# Dataset records
★ ★ ★ ★
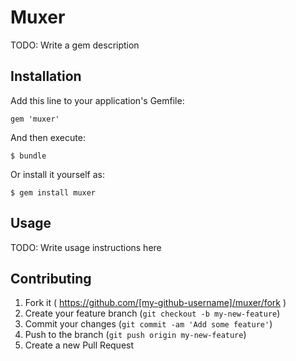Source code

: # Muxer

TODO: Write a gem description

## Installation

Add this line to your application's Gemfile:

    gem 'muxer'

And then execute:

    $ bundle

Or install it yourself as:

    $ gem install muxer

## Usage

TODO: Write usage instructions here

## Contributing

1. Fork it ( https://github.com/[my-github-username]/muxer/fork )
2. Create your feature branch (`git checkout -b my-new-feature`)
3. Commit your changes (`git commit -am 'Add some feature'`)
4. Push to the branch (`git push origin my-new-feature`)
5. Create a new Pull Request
★ ★ ★ ★
Every record above should be set down exactly, with the pictures left out.

# Answer for the task
Source code

: # Muxer

TODO: Write a gem description

## Installation

Add this line to your application's Gemfile:

    gem 'muxer'

And then execute:

    $ bundle

Or install it yourself as:

    $ gem install muxer

## Usage

TODO: Write usage instructions here

## Contributing

1. Fork it ( https://github.com/[my-github-username]/muxer/fork )
2. Create your feature branch (`git checkout -b my-new-feature`)
3. Commit your changes (`git commit -am 'Add some feature'`)
4. Push to the branch (`git push origin my-new-feature`)
5. Create a new Pull Request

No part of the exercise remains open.